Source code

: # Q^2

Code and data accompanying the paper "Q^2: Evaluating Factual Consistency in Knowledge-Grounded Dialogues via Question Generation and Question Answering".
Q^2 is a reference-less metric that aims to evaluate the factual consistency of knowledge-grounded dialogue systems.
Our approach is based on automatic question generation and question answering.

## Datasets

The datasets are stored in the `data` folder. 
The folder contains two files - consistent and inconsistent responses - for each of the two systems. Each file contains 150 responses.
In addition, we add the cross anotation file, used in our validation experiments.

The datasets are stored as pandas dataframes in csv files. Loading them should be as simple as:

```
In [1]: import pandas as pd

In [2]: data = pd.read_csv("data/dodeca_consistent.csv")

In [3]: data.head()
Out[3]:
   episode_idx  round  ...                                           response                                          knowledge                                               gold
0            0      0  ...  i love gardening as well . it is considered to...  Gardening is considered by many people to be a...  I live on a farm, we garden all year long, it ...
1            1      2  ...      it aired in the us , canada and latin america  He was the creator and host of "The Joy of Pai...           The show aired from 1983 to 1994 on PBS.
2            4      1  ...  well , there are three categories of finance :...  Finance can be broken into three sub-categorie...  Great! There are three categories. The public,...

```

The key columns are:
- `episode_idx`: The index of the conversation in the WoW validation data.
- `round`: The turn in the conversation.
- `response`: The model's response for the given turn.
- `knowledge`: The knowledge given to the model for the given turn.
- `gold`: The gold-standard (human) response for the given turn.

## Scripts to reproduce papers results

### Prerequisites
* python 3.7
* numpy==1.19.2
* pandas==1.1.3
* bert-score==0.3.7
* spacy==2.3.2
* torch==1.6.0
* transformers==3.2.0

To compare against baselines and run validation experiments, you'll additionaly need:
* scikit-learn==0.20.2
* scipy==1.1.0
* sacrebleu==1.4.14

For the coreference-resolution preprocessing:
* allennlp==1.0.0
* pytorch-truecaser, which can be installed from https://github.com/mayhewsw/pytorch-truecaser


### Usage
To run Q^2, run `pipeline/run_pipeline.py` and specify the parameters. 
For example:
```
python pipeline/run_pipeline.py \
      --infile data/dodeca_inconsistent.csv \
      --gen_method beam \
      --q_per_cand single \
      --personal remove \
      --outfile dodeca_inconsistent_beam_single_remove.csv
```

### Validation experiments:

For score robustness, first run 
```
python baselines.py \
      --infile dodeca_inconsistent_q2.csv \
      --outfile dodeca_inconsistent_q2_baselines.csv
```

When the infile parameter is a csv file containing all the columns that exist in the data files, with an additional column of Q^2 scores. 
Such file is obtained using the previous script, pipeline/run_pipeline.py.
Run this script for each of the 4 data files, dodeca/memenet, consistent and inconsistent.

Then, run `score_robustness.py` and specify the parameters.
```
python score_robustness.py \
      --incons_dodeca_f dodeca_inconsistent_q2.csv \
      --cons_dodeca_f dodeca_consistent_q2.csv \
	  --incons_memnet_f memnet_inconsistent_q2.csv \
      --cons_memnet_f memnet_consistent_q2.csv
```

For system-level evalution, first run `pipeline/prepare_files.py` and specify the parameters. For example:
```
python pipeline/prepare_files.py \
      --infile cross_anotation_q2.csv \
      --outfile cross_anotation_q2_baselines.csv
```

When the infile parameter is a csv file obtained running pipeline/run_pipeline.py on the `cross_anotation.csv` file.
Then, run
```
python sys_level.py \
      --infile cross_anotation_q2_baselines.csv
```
* * * * * * * * *
### Prompt
Tally of lines with the word "gold": work out how many lines in the records hold it, and give that number only.

### Task output
2